Because the federal statute closely resembles our Act, and further, because the facts of this case reveal that the sole basis for the charges and the information and proceedings resulting therefrom were derived from the intercepts which were used prior to obtaining the requisite permission, we reach a similar result in the case before us.
We agree with the analysis of the Superior Court dissent, that the fatal flaw in the Commonwealth’s use of these intercepted phone conversations was its complete and continuous failure to adhere to the dictates of § 5718 until such time as the Appellant moved to suppress the use of the intercepts in his pretrial motions. The Commonwealth’s response, moving to amend the final report and requesting that disclosure be authorized came too late. Disclosure had already been made in the criminal complaint, at the preliminary hearing, and in the formal criminal information filed by the district attorney, all in violation of the disclosure provisions of § 5718.

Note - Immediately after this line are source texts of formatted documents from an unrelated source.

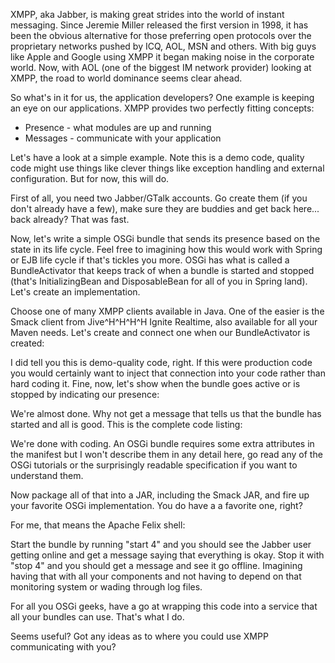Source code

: XMPP, aka Jabber, is making great strides into the world of instant messaging. Since Jeremie Miller released the first version in 1998, it has been the obvious alternative for those preferring open protocols over the proprietary networks pushed by ICQ, AOL, MSN and others. With big guys like Apple and Google using XMPP it began making noise in the corporate world. Now, with AOL (one of the biggest IM network provider) looking at XMPP, the road to world dominance seems clear ahead.

So what's in it for us, the application developers? One example is keeping an eye on our applications. XMPP provides two perfectly fitting concepts:

- Presence - what modules are up and running
- Messages - communicate with your application

Let's have a look at a simple example. Note this is a demo code, quality code might use things like clever things like exception handling and external configuration. But for now, this will do.

First of all, you need two Jabber/GTalk accounts. Go create them (if you don't already have a few), make sure they are buddies and get back here... back already? That was fast.

Now, let's write a simple OSGi bundle that sends its presence based on the state in its life cycle. Feel free to imagining how this would work with Spring or EJB life cycle if that's tickles you more. OSGi has what is called a BundleActivator that keeps track of when a bundle is started and stopped (that's InitializingBean and DisposableBean for all of you in Spring land). Let's create an implementation.

Choose one of many XMPP clients available in Java. One of the easier is the Smack client from Jive^H^H^H^H Ignite Realtime, also available for all your Maven needs. Let's create and connect one when our BundleActivator is created:

I did tell you this is demo-quality code, right. If this were production code you would certainly want to inject that connection into your code rather than hard coding it. Fine, now, let's show when the bundle goes active or is stopped by indicating our presence:


We're almost done. Why not get a message that tells us that the bundle has started and all is good. This is the complete code listing:

We're done with coding. An OSGi bundle requires some extra attributes in the manifest but I won't describe them in any detail here, go read any of the OSGi tutorials or the surprisingly readable specification if you want to understand them.

Now package all of that into a JAR, including the Smack JAR, and fire up your favorite OSGi implementation. You do have a a favorite one, right?

For me, that means the Apache Felix shell:

Start the bundle by running "start 4" and you should see the Jabber user getting online and get a message saying that everything is okay. Stop it with "stop 4" and you should get a message and see it go offline. Imagining having that with all your components and not having to depend on that monitoring system or wading through log files.

For all you OSGi geeks, have a go at wrapping this code into a service that all your bundles can use. That's what I do.

Seems useful? Got any ideas as to where you could use XMPP communicating with you?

We must likewise specifically reject the Superior Court’s holding that before relief can be granted in this type of claim the Defendant must bear the burden of showing how the failure to comply with the Act prejudiced him. As we had occasion to state in Boettger v. Loverro, 521 Pa. 366, 555 A.2d 1234 (1989), (vacated and remanded on other grounds) — U.S. —, 110 S.Ct. 225, 107 L.Ed.2d 178 *206(1989), where an act is in derogation of this Commonwealth’s constitutionally protected right to privacy its provisions must be strictly applied.
Recognizing the vast potential for abuse in these extraordinary means of inquiring into the private conversations of citizens, the General Assembly provided within the Act itself for the remedy of suppression. 18 Pa.C.S. § 5721. Although failure to comply with § 5718 is not specifically listed among the grounds requiring suppression in § 5721(a), suppression is appropriate where “[t]he interception ... was not made ... in accordance with the requirements of § 5712.” One of these requirements is that the final report include “a complete written list of names of participants and evidence of offenses discovered, including those not stated in the application for order.” 18 Pa.C.S. § 5712(e). The Commonwealth’s failure in this regard alone requires suppression of the evidence.

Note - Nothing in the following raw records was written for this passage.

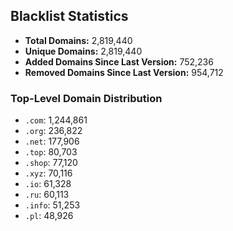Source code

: ## Blacklist Statistics

- **Total Domains:** 2,819,440
- **Unique Domains:** 2,819,440
- **Added Domains Since Last Version:** 752,236
- **Removed Domains Since Last Version:** 954,712

### Top-Level Domain Distribution

-  `.com`: 1,244,861
-  `.org`: 236,822
-  `.net`: 177,906
-  `.top`: 80,703
-  `.shop`: 77,120
-  `.xyz`: 70,116
-  `.io`: 61,328
-  `.ru`: 60,113
-  `.info`: 51,253
-  `.pl`: 48,926
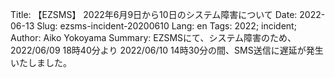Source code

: Title: 【EZSMS】 2022年6月9日から10日のシステム障害について
Date: 2022-06-13 
Slug: ezsms-incident-20200610
Lang: en
Tags: 2022; incident;
Author: Aiko Yokoyama
Summary: EZSMSにて、システム障害のため、2022/06/09 18時40分より 2022/06/10 14時30分の間、SMS送信に遅延が発生いたしました。



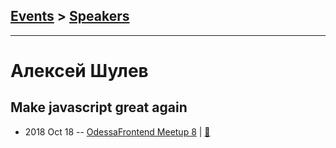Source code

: ## [Events](../README.md) > [Speakers](../speakers.md)
---

# Алексей Шулев

## Make javascript great again
- 2018 Oct 18 -- [OdessaFrontend Meetup 8](https://youtu.be/z5C-fxx--sk)  | [:notebook:](https://www.slideshare.net/odessafrontend/make-javascript-great-again-odessafrontend-meetup-8)  
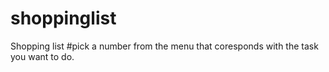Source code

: # shoppinglist
Shopping list
#pick a number from the menu that coresponds with the task you want to do.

In the words of Article I, § 25 of the Constitution of Pennsylvania, “except[ed] out of the general powers of government ... [to] forever remain inviolate,” is the right of the people to "be secure in their persons, houses, papers and possessions from unreasonable searches and seizures ...” Article I, § 8. If the surveillance permitted by the Act is to meet the test of reasonableness, it is essential that, at a minimum, all the requirements directed by the Legislature be met. No violations of any provisions of the Act will be countenanced, nor will the failure of prosecutors to diligently follow the strict requirements of the Act be lightly overlooked. We must remain steadfast in this determination because there can be no greater infringement upon an individual’s rights than by an indiscriminate and unchecked use of electronic devices. Where, in the wisdom of the legislature, such devices may be authorized, as in the present act, that use-will be strictly adhered to and jealously enforced; for the alternative, no privacy at all, is unthinkable.
*207Based upon the foregoing, we hold that the failure of the Commonwealth to obtain the requisite permission prior to disclosing the contents of the derivative intercepts, “irremediably tainted” the Appellant’s conviction. We reverse the order of the Superior Court and discharge Appellant.

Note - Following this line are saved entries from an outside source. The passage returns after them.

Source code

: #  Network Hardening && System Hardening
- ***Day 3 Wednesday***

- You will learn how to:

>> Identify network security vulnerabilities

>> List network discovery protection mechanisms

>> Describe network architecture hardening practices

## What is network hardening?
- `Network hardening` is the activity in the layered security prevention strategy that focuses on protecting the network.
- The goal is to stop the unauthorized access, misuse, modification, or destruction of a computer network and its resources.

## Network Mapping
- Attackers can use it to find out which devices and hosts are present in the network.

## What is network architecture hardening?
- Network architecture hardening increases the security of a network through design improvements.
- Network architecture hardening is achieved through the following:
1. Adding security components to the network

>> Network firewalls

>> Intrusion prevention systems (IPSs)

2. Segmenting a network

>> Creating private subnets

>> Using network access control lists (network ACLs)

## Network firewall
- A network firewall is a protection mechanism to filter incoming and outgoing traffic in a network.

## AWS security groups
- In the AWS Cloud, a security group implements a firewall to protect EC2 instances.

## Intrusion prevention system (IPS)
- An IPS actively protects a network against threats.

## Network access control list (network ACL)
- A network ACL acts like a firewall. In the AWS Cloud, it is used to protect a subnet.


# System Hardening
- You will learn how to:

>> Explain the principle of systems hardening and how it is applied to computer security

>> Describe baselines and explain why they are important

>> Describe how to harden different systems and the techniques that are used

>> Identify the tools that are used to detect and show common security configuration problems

STOUT, former Justice, did not participate in the decision of this case. McDERMOTT, J., filed a dissenting opinion.. In October of 1988, the General Assembly amended § 5718. Act 1988-115. Disclosure of communications relating to other offenses is now permitted "when authorized by a judge who finds on subsequent application that the contents were otherwise intercepted in accordance with the provisions of this chapter. Such application shall be made as soon as practicable.” This language corresponds to that found in 18 U.S.C. § 2517(5). Were this section in effect at the time, however the result would be the same.